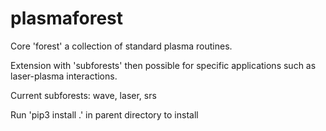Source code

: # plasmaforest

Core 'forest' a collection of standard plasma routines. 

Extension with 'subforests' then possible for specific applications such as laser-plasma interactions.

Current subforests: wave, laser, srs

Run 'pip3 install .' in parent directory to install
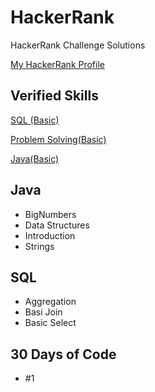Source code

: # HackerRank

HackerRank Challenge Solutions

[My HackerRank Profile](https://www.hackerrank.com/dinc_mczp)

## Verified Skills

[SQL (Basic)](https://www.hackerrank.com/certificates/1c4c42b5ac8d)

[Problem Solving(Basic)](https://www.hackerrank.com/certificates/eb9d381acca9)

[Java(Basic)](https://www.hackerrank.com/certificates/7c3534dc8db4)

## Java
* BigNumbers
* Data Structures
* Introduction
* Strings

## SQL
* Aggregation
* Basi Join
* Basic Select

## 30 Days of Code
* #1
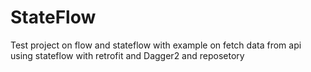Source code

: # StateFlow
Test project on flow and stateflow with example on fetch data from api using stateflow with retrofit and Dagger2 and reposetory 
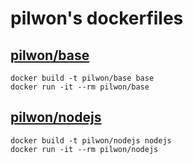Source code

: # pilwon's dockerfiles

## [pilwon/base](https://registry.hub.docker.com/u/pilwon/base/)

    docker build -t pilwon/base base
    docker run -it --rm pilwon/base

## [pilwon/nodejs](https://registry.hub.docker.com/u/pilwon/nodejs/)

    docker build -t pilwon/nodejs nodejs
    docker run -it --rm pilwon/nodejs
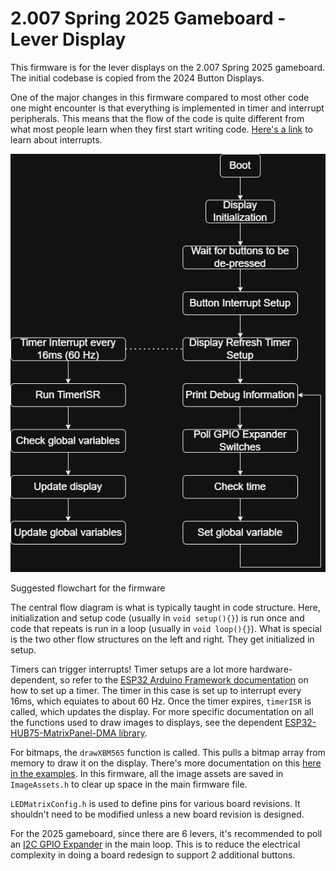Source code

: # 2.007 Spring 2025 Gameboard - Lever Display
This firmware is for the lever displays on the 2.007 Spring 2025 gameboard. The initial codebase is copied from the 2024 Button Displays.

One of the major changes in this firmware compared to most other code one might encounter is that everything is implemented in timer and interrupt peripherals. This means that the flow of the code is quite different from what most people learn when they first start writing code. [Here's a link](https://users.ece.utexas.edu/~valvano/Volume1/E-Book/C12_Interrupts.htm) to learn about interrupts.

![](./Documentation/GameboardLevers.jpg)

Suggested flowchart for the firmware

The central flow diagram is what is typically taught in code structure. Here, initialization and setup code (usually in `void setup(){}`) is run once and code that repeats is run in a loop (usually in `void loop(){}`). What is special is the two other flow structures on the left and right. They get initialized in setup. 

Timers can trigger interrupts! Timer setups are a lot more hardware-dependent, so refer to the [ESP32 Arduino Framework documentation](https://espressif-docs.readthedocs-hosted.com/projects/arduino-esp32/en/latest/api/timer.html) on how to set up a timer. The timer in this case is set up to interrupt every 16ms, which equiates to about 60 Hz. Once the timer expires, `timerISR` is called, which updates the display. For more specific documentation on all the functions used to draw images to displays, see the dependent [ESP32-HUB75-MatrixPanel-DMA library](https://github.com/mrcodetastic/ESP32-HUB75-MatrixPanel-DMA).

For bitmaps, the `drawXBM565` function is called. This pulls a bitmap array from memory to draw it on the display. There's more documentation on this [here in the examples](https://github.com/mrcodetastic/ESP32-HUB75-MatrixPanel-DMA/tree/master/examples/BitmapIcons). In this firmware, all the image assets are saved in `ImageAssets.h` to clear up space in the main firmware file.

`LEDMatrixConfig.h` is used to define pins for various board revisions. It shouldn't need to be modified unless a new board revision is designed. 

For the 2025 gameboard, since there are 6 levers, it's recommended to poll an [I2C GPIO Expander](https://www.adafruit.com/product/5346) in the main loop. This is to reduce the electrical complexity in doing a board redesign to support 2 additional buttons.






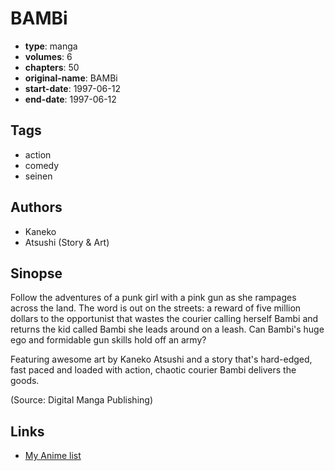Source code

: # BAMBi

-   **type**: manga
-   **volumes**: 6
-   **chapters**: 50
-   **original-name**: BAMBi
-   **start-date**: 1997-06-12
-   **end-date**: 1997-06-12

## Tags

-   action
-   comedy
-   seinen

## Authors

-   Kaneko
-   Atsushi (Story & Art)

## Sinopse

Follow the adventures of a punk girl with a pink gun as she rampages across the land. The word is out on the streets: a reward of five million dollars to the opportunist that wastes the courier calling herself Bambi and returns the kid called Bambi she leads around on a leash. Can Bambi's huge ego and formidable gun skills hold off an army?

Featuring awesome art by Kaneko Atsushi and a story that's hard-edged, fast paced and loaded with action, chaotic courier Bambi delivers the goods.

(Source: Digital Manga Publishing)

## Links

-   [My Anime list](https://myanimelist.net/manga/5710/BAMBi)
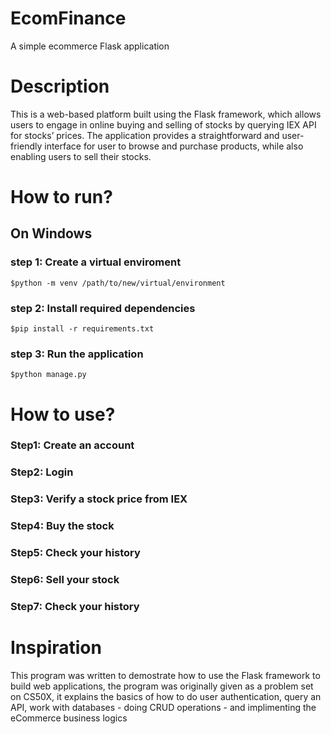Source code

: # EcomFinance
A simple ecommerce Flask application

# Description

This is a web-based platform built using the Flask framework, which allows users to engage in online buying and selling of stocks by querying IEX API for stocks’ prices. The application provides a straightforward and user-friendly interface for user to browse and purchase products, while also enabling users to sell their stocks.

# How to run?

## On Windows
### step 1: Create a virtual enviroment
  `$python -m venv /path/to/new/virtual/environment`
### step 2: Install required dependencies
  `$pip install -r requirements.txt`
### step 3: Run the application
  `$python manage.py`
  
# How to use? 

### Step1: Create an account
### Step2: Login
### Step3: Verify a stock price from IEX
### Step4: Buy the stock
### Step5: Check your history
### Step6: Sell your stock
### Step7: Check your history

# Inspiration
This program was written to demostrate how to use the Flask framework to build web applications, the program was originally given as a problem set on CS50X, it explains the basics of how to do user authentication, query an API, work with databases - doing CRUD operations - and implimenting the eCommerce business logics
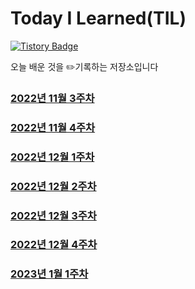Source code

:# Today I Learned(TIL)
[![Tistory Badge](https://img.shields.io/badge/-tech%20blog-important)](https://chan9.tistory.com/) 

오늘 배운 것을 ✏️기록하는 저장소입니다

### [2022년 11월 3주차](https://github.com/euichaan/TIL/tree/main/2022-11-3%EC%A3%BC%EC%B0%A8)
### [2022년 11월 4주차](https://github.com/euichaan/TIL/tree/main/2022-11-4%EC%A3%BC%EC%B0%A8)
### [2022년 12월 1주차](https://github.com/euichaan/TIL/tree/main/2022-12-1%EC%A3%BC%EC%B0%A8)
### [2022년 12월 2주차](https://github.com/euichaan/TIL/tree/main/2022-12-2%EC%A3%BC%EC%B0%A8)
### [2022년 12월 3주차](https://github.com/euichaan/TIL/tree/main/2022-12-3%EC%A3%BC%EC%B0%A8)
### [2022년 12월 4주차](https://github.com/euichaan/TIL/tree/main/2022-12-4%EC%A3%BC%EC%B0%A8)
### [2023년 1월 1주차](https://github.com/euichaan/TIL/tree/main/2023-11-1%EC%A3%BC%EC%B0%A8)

Exercise requirements: Return the listing exactly as it appears, excluding any image.

The completed task:
Source code

: # plasmaforest

Core 'forest' a collection of standard plasma routines. 

Extension with 'subforests' then possible for specific applications such as laser-plasma interactions.

Current subforests: wave, laser, srs

Run 'pip3 install .' in parent directory to install
Source code

: # HackerRank

HackerRank Challenge Solutions

[My HackerRank Profile](https://www.hackerrank.com/dinc_mczp)

## Verified Skills

[SQL (Basic)](https://www.hackerrank.com/certificates/1c4c42b5ac8d)

[Problem Solving(Basic)](https://www.hackerrank.com/certificates/eb9d381acca9)

[Java(Basic)](https://www.hackerrank.com/certificates/7c3534dc8db4)

## Java
* BigNumbers
* Data Structures
* Introduction
* Strings

## SQL
* Aggregation
* Basi Join
* Basic Select

## 30 Days of Code
* #1
Source code

: # StateFlow
Test project on flow and stateflow with example on fetch data from api using stateflow with retrofit and Dagger2 and reposetory 
Source code

: # pilwon's dockerfiles

## [pilwon/base](https://registry.hub.docker.com/u/pilwon/base/)

    docker build -t pilwon/base base
    docker run -it --rm pilwon/base

## [pilwon/nodejs](https://registry.hub.docker.com/u/pilwon/nodejs/)

    docker build -t pilwon/nodejs nodejs
    docker run -it --rm pilwon/nodejs
Source code

: # 2.007 Spring 2025 Gameboard - Lever Display
This firmware is for the lever displays on the 2.007 Spring 2025 gameboard. The initial codebase is copied from the 2024 Button Displays.

One of the major changes in this firmware compared to most other code one might encounter is that everything is implemented in timer and interrupt peripherals. This means that the flow of the code is quite different from what most people learn when they first start writing code. [Here's a link](https://users.ece.utexas.edu/~valvano/Volume1/E-Book/C12_Interrupts.htm) to learn about interrupts.

![](./Documentation/GameboardLevers.jpg)

Suggested flowchart for the firmware

The central flow diagram is what is typically taught in code structure. Here, initialization and setup code (usually in `void setup(){}`) is run once and code that repeats is run in a loop (usually in `void loop(){}`). What is special is the two other flow structures on the left and right. They get initialized in setup. 

Timers can trigger interrupts! Timer setups are a lot more hardware-dependent, so refer to the [ESP32 Arduino Framework documentation](https://espressif-docs.readthedocs-hosted.com/projects/arduino-esp32/en/latest/api/timer.html) on how to set up a timer. The timer in this case is set up to interrupt every 16ms, which equiates to about 60 Hz. Once the timer expires, `timerISR` is called, which updates the display. For more specific documentation on all the functions used to draw images to displays, see the dependent [ESP32-HUB75-MatrixPanel-DMA library](https://github.com/mrcodetastic/ESP32-HUB75-MatrixPanel-DMA).

For bitmaps, the `drawXBM565` function is called. This pulls a bitmap array from memory to draw it on the display. There's more documentation on this [here in the examples](https://github.com/mrcodetastic/ESP32-HUB75-MatrixPanel-DMA/tree/master/examples/BitmapIcons). In this firmware, all the image assets are saved in `ImageAssets.h` to clear up space in the main firmware file.

`LEDMatrixConfig.h` is used to define pins for various board revisions. It shouldn't need to be modified unless a new board revision is designed. 

For the 2025 gameboard, since there are 6 levers, it's recommended to poll an [I2C GPIO Expander](https://www.adafruit.com/product/5346) in the main loop. This is to reduce the electrical complexity in doing a board redesign to support 2 additional buttons.






Source code

: # BAMBi

-   **type**: manga
-   **volumes**: 6
-   **chapters**: 50
-   **original-name**: BAMBi
-   **start-date**: 1997-06-12
-   **end-date**: 1997-06-12

## Tags

-   action
-   comedy
-   seinen

## Authors

-   Kaneko
-   Atsushi (Story & Art)

## Sinopse

Follow the adventures of a punk girl with a pink gun as she rampages across the land. The word is out on the streets: a reward of five million dollars to the opportunist that wastes the courier calling herself Bambi and returns the kid called Bambi she leads around on a leash. Can Bambi's huge ego and formidable gun skills hold off an army?

Featuring awesome art by Kaneko Atsushi and a story that's hard-edged, fast paced and loaded with action, chaotic courier Bambi delivers the goods.

(Source: Digital Manga Publishing)

## Links

-   [My Anime list](https://myanimelist.net/manga/5710/BAMBi)
Source code

: # EcomFinance
A simple ecommerce Flask application

# Description

This is a web-based platform built using the Flask framework, which allows users to engage in online buying and selling of stocks by querying IEX API for stocks’ prices. The application provides a straightforward and user-friendly interface for user to browse and purchase products, while also enabling users to sell their stocks.

# How to run?

## On Windows
### step 1: Create a virtual enviroment
  `$python -m venv /path/to/new/virtual/environment`
### step 2: Install required dependencies
  `$pip install -r requirements.txt`
### step 3: Run the application
  `$python manage.py`
  
# How to use? 

### Step1: Create an account
### Step2: Login
### Step3: Verify a stock price from IEX
### Step4: Buy the stock
### Step5: Check your history
### Step6: Sell your stock
### Step7: Check your history

# Inspiration
This program was written to demostrate how to use the Flask framework to build web applications, the program was originally given as a problem set on CS50X, it explains the basics of how to do user authentication, query an API, work with databases - doing CRUD operations - and implimenting the eCommerce business logics
Source code

:# Today I Learned(TIL)
[![Tistory Badge](https://img.shields.io/badge/-tech%20blog-important)](https://chan9.tistory.com/) 

오늘 배운 것을 ✏️기록하는 저장소입니다

### [2022년 11월 3주차](https://github.com/euichaan/TIL/tree/main/2022-11-3%EC%A3%BC%EC%B0%A8)
### [2022년 11월 4주차](https://github.com/euichaan/TIL/tree/main/2022-11-4%EC%A3%BC%EC%B0%A8)
### [2022년 12월 1주차](https://github.com/euichaan/TIL/tree/main/2022-12-1%EC%A3%BC%EC%B0%A8)
### [2022년 12월 2주차](https://github.com/euichaan/TIL/tree/main/2022-12-2%EC%A3%BC%EC%B0%A8)
### [2022년 12월 3주차](https://github.com/euichaan/TIL/tree/main/2022-12-3%EC%A3%BC%EC%B0%A8)
### [2022년 12월 4주차](https://github.com/euichaan/TIL/tree/main/2022-12-4%EC%A3%BC%EC%B0%A8)
### [2023년 1월 1주차](https://github.com/euichaan/TIL/tree/main/2023-11-1%EC%A3%BC%EC%B0%A8)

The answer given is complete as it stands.